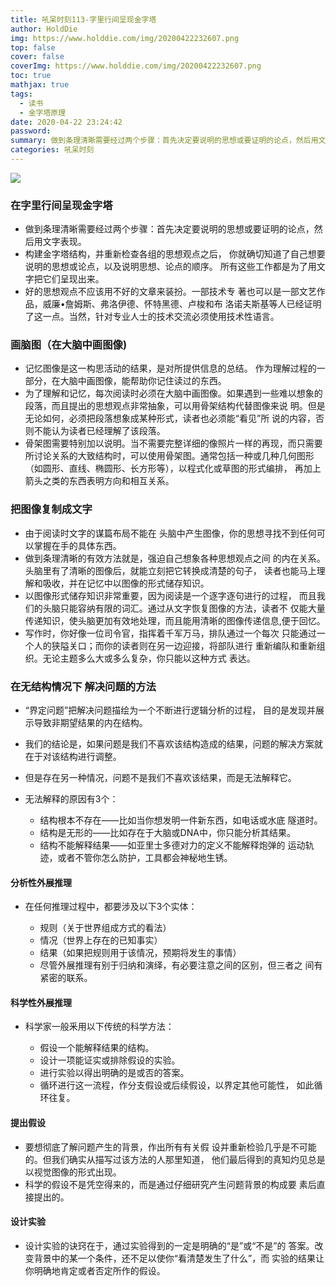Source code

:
 ```yaml
---
title: 吼呆时刻113-字里行间呈现金字塔
author: HoldDie
img: https://www.holddie.com/img/20200422232607.png
top: false
cover: false
coverImg: https://www.holddie.com/img/20200422232607.png
toc: true
mathjax: true
tags:
  - 读书
  - 金字塔原理
date: 2020-04-22 23:24:42
password:
summary: 做到条理清晰需要经过两个步骤：首先决定要说明的思想或要证明的论点，然后用文字表现。
categories: 吼呆时刻
---
```


![](https://www.holddie.com/img/20200422232607.png)



### 在字里行间呈现金字塔

- 做到条理清晰需要经过两个步骤：首先决定要说明的思想或要证明的论点，然后用文字表现。
- 构建金字塔结构，并重新检查各组的思想观点之后， 你就确切知道了自己想要说明的思想或论点，以及说明思想、论点的顺序。 所有这些工作都是为了用文字把它们呈现出来。
- 好的思想观点不应该用不好的文章来装扮。一部技术专 著也可以是一部文艺作品，威廉•詹姆斯、弗洛伊德、怀特黑德、卢梭和布 洛诺夫斯基等人已经证明了这一点。当然，针对专业人士的技术交流必须使用技术性语言。

### 画脑图（在大脑中画图像)

- 记忆图像是这一构思活动的结果，是对所提供信息的总结。 作为理解过程的一部分，在大脑中画图像，能帮助你记住读过的东西。
- 为了理解和记忆，每次阅读时必须在大脑中画图像。如果遇到一些难以想象的段落，而且提出的思想观点非常抽象，可以用骨架结构代替图像来说 明。但是无论如何，必须把段落想象成某种形式，读者也必须能“看见”所 说的内容，否则不能认为读者已经理解了该段落。
- 骨架图需要特别加以说明。当不需要完整详细的像照片一样的再现，而只需要所讨论关系的大致结构时，可以使用骨架图。通常包括一种或几种几何图形（如圆形、直线、椭圆形、长方形等），以程式化或草图的形式编排， 再加上箭头之类的东西表明方向和相互关系。

### 把图像复制成文字

- 由于阅读时文字的谋篇布局不能在 头脑中产生图像，你的思想寻找不到任何可以掌握在手的具体东西。
- 做到条理清晰的有效方法就是，强迫自己想象各种思想观点之间 的内在关系。头脑里有了清晰的图像后，就能立刻把它转换成清楚的句子， 读者也能马上理解和吸收，并在记忆中以图像的形式储存知识。
- 以图像形式储存知识非常重要，因为阅读是一个逐字逐句进行的过程， 而且我们的头脑只能容纳有限的词汇。通过从文字恢复图像的方法，读者不 仅能大量传递知识，使头脑更加有效地处理，而且能用清晰的图像传递信息,便于回忆。
- 写作时，你好像一位司令官，指挥着千军万马，排队通过一个每次 只能通过一个人的狭隘关口；而你的读者则在另一边迎接，将部队进行 重新编队和重新组织。无论主题多么大或多么复杂，你只能以这种方式 表达。

### 在无结构情况下 解决问题的方法

- “界定问题”把解决问题描绘为一个不断进行逻辑分析的过程， 目的是发现并展示导致非期望结果的内在结构。
- 我们的结论是，如果问题是我们不喜欢该结构造成的结果，问题的解决方案就在于对该结构进行调整。
- 但是存在另一种情况，问题不是我们不喜欢该结果，而是无法解释它。
- 无法解释的原因有3个：

  - 结构根本不存在——比如当你想发明一件新东西，如电话或水底 隧道时。
  - 结构是无形的——比如存在于大脑或DNA中，你只能分析其结果。
  - 结构不能解释结果——如亚里士多德对力的定义不能解释炮弹的 运动轨迹，或者不管你怎么防护，工具都会神秘地生锈。


#### 分析性外展推理

- 在任何推理过程中，都要涉及以下3个实体：

  - 规则（关于世界组成方式的看法）
  - 情况（世界上存在的已知事实）
  - 结果（如果把规则用于该情况，预期将发生的事情）
  - 尽管外展推理有别于归纳和演绎，有必要注意之间的区别，但三者之 间有紧密的联系。

#### 科学性外展推理

- 科学家一般釆用以下传统的科学方法：

  - 假设一个能解释结果的结构。
  - 设计一项能证实或排除假设的实验。
  - 进行实验以得出明确的是或否的答案。
  - 循环进行这一流程，作分支假设或后续假设，以界定其他可能性， 如此循环往复。

#### 提出假设

- 要想彻底了解问题产生的背景，作出所有有关假 设并重新检验几乎是不可能的。但我们确实从描写过该方法的人那里知道， 他们最后得到的真知灼见总是以视觉图像的形式出现。
- 科学的假设不是凭空得来的，而是通过仔细研究产生问题背景的构成要 素后直接提出的。

#### 设计实验

- 设计实验的诀窍在于，通过实验得到的一定是明确的“是”或“不是”的 答案。改变背景中的某一个条件，还不足以使你“看清楚发生了什么”，而 实验的结果让你明确地肯定或者否定所作的假设。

● ● ● ● ● ● ●

* [PROBLEM TO SOLVE] Write out exactly those lines running from the line with "- 规则（关于世界组成方式的看法）" to the end of the data above, the first and last included.

* [ANSWER FOR THIS EXERCISE]
  - 规则（关于世界组成方式的看法）
  - 情况（世界上存在的已知事实）
  - 结果（如果把规则用于该情况，预期将发生的事情）
  - 尽管外展推理有别于归纳和演绎，有必要注意之间的区别，但三者之 间有紧密的联系。

#### 科学性外展推理

- 科学家一般釆用以下传统的科学方法：

  - 假设一个能解释结果的结构。
  - 设计一项能证实或排除假设的实验。
  - 进行实验以得出明确的是或否的答案。
  - 循环进行这一流程，作分支假设或后续假设，以界定其他可能性， 如此循环往复。

#### 提出假设

- 要想彻底了解问题产生的背景，作出所有有关假 设并重新检验几乎是不可能的。但我们确实从描写过该方法的人那里知道， 他们最后得到的真知灼见总是以视觉图像的形式出现。
- 科学的假设不是凭空得来的，而是通过仔细研究产生问题背景的构成要 素后直接提出的。

#### 设计实验

- 设计实验的诀窍在于，通过实验得到的一定是明确的“是”或“不是”的 答案。改变背景中的某一个条件，还不足以使你“看清楚发生了什么”，而 实验的结果让你明确地肯定或者否定所作的假设。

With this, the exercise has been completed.